» **Task statement**
Starting at the first line of the records below, reproduce every line up to and including the line with "of less utility.", but leave out all pictures.

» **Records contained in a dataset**
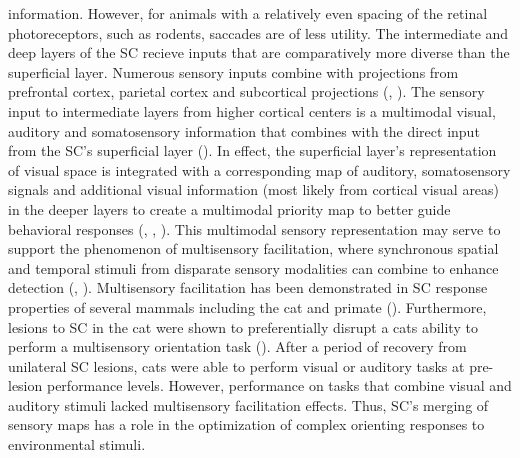 \documentclass{ar-1col}
\begin{document}
{information. However, for animals with a relatively even spacing of the retinal photoreceptors, such as rodents, saccades are of less utility. 
The intermediate and deep layers of the SC recieve inputs that are comparatively more diverse than the superficial layer. Numerous sensory inputs combine with projections from prefrontal cortex, parietal cortex and subcortical projections (\cite{schneider2014brain}, \cite{white2011superior}). The sensory input to intermediate layers from higher cortical centers is a multimodal visual, auditory and somatosensory information that combines with the direct input from the SC’s superficial layer (\cite{meredith1986visual}). In effect, the superficial layer’s representation of visual space is integrated with a corresponding map of auditory, somatosensory signals and additional visual information (most likely from cortical visual areas) in the deeper layers to create a multimodal priority map to better guide behavioral responses (\cite{drager1975responses}, \cite{meredith1986visual}, \cite{king2004superior}). This multimodal sensory representation may serve to support the phenomenon of multisensory facilitation, where synchronous spatial and temporal stimuli from disparate sensory modalities can combine to enhance detection (\cite{welch1986contributions}, \cite{stein1993merging}). Multisensory facilitation has been demonstrated in SC response properties of several mammals including the cat and primate (\cite{wallace1996representation}). Furthermore, lesions to SC in the cat were shown to preferentially disrupt a cats ability to perform a multisensory orientation task (\cite{burnett2004superior}). After a period of recovery from unilateral SC lesions, cats were able to perform visual or auditory tasks at pre-lesion performance levels. However, performance on tasks that combine visual and auditory stimuli lacked multisensory facilitation effects. Thus, SC’s merging of sensory maps has a role in the optimization of complex orienting responses to environmental stimuli. 

}
\end{document}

» **Your solution**
 \documentclass{ar-1col}
\begin{document}
{information. However, for animals with a relatively even spacing of the retinal photoreceptors, such as rodents, saccades are of less utility. 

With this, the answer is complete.